### WHAT YOU NEED TO DO
Give back every line of the data, transcribed exactly.

***

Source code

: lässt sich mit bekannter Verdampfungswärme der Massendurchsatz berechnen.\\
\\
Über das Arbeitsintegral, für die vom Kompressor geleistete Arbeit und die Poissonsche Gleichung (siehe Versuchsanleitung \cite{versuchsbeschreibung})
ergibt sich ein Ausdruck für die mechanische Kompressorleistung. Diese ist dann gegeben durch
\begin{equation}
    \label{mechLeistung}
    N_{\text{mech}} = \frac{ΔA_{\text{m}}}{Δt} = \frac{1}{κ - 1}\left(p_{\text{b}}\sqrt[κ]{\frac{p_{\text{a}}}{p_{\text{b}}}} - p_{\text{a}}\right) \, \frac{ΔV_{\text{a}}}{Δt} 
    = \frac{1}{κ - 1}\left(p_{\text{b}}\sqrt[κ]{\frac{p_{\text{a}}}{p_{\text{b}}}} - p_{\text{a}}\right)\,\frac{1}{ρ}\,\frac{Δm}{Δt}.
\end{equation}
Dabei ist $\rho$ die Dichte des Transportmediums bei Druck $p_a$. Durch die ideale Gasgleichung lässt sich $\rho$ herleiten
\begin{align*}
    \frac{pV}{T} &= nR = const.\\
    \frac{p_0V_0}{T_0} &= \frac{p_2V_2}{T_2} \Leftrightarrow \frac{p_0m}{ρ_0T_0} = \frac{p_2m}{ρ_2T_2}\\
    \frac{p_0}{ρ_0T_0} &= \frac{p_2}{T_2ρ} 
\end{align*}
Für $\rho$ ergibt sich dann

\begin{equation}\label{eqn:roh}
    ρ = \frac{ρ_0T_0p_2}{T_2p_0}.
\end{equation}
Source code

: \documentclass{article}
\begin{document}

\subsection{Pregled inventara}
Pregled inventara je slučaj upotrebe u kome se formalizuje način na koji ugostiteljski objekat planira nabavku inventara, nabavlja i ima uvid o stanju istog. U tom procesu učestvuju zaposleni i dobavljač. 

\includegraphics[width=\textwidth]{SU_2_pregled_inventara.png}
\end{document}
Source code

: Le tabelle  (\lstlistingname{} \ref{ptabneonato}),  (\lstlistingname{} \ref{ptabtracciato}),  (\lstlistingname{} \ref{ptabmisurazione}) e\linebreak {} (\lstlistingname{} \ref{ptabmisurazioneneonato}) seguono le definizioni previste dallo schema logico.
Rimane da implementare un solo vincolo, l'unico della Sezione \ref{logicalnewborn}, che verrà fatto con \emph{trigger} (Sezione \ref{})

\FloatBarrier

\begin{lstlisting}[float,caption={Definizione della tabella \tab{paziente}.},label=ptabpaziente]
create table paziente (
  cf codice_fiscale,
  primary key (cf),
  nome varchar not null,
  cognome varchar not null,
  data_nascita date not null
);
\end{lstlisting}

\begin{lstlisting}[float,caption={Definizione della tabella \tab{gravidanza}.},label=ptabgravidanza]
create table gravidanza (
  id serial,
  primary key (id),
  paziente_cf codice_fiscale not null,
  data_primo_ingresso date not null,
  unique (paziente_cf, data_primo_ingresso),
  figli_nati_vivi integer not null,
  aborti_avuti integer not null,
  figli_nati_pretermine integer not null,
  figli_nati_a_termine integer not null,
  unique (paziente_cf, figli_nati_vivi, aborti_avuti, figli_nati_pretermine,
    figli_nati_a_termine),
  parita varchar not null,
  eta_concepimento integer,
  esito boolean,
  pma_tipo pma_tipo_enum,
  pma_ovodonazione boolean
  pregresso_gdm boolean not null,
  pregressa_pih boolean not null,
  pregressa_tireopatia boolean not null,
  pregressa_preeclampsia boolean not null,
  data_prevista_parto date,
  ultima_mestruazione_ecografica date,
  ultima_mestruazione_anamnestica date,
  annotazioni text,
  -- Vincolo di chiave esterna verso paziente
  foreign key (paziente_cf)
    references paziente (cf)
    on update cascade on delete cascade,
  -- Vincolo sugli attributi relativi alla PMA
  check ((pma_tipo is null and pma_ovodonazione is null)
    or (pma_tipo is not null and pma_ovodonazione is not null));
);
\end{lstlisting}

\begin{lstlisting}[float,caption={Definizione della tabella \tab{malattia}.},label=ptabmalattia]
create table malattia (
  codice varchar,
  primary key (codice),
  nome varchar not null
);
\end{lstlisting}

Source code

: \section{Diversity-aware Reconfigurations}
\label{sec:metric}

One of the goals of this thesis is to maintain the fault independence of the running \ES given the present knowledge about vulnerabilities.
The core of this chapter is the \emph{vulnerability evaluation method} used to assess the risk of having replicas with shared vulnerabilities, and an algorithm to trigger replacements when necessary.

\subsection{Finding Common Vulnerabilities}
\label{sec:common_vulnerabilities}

***

### WRITTEN RESPONSE
Source code

: lässt sich mit bekannter Verdampfungswärme der Massendurchsatz berechnen.\\
\\
Über das Arbeitsintegral, für die vom Kompressor geleistete Arbeit und die Poissonsche Gleichung (siehe Versuchsanleitung \cite{versuchsbeschreibung})
ergibt sich ein Ausdruck für die mechanische Kompressorleistung. Diese ist dann gegeben durch
\begin{equation}
    \label{mechLeistung}
    N_{\text{mech}} = \frac{ΔA_{\text{m}}}{Δt} = \frac{1}{κ - 1}\left(p_{\text{b}}\sqrt[κ]{\frac{p_{\text{a}}}{p_{\text{b}}}} - p_{\text{a}}\right) \, \frac{ΔV_{\text{a}}}{Δt} 
    = \frac{1}{κ - 1}\left(p_{\text{b}}\sqrt[κ]{\frac{p_{\text{a}}}{p_{\text{b}}}} - p_{\text{a}}\right)\,\frac{1}{ρ}\,\frac{Δm}{Δt}.
\end{equation}
Dabei ist $\rho$ die Dichte des Transportmediums bei Druck $p_a$. Durch die ideale Gasgleichung lässt sich $\rho$ herleiten
\begin{align*}
    \frac{pV}{T} &= nR = const.\\
    \frac{p_0V_0}{T_0} &= \frac{p_2V_2}{T_2} \Leftrightarrow \frac{p_0m}{ρ_0T_0} = \frac{p_2m}{ρ_2T_2}\\
    \frac{p_0}{ρ_0T_0} &= \frac{p_2}{T_2ρ} 
\end{align*}
Für $\rho$ ergibt sich dann

\begin{equation}\label{eqn:roh}
    ρ = \frac{ρ_0T_0p_2}{T_2p_0}.
\end{equation}
Source code

: \documentclass{article}
\begin{document}

\subsection{Pregled inventara}
Pregled inventara je slučaj upotrebe u kome se formalizuje način na koji ugostiteljski objekat planira nabavku inventara, nabavlja i ima uvid o stanju istog. U tom procesu učestvuju zaposleni i dobavljač. 

\includegraphics[width=\textwidth]{SU_2_pregled_inventara.png}
\end{document}
Source code

: Le tabelle  (\lstlistingname{} \ref{ptabneonato}),  (\lstlistingname{} \ref{ptabtracciato}),  (\lstlistingname{} \ref{ptabmisurazione}) e\linebreak {} (\lstlistingname{} \ref{ptabmisurazioneneonato}) seguono le definizioni previste dallo schema logico.
Rimane da implementare un solo vincolo, l'unico della Sezione \ref{logicalnewborn}, che verrà fatto con \emph{trigger} (Sezione \ref{})

\FloatBarrier

\begin{lstlisting}[float,caption={Definizione della tabella \tab{paziente}.},label=ptabpaziente]
create table paziente (
  cf codice_fiscale,
  primary key (cf),
  nome varchar not null,
  cognome varchar not null,
  data_nascita date not null
);
\end{lstlisting}

\begin{lstlisting}[float,caption={Definizione della tabella \tab{gravidanza}.},label=ptabgravidanza]
create table gravidanza (
  id serial,
  primary key (id),
  paziente_cf codice_fiscale not null,
  data_primo_ingresso date not null,
  unique (paziente_cf, data_primo_ingresso),
  figli_nati_vivi integer not null,
  aborti_avuti integer not null,
  figli_nati_pretermine integer not null,
  figli_nati_a_termine integer not null,
  unique (paziente_cf, figli_nati_vivi, aborti_avuti, figli_nati_pretermine,
    figli_nati_a_termine),
  parita varchar not null,
  eta_concepimento integer,
  esito boolean,
  pma_tipo pma_tipo_enum,
  pma_ovodonazione boolean
  pregresso_gdm boolean not null,
  pregressa_pih boolean not null,
  pregressa_tireopatia boolean not null,
  pregressa_preeclampsia boolean not null,
  data_prevista_parto date,
  ultima_mestruazione_ecografica date,
  ultima_mestruazione_anamnestica date,
  annotazioni text,
  -- Vincolo di chiave esterna verso paziente
  foreign key (paziente_cf)
    references paziente (cf)
    on update cascade on delete cascade,
  -- Vincolo sugli attributi relativi alla PMA
  check ((pma_tipo is null and pma_ovodonazione is null)
    or (pma_tipo is not null and pma_ovodonazione is not null));
);
\end{lstlisting}

\begin{lstlisting}[float,caption={Definizione della tabella \tab{malattia}.},label=ptabmalattia]
create table malattia (
  codice varchar,
  primary key (codice),
  nome varchar not null
);
\end{lstlisting}

Source code

: \section{Diversity-aware Reconfigurations}
\label{sec:metric}

One of the goals of this thesis is to maintain the fault independence of the running \ES given the present knowledge about vulnerabilities.
The core of this chapter is the \emph{vulnerability evaluation method} used to assess the risk of having replicas with shared vulnerabilities, and an algorithm to trigger replacements when necessary.

\subsection{Finding Common Vulnerabilities}
\label{sec:common_vulnerabilities}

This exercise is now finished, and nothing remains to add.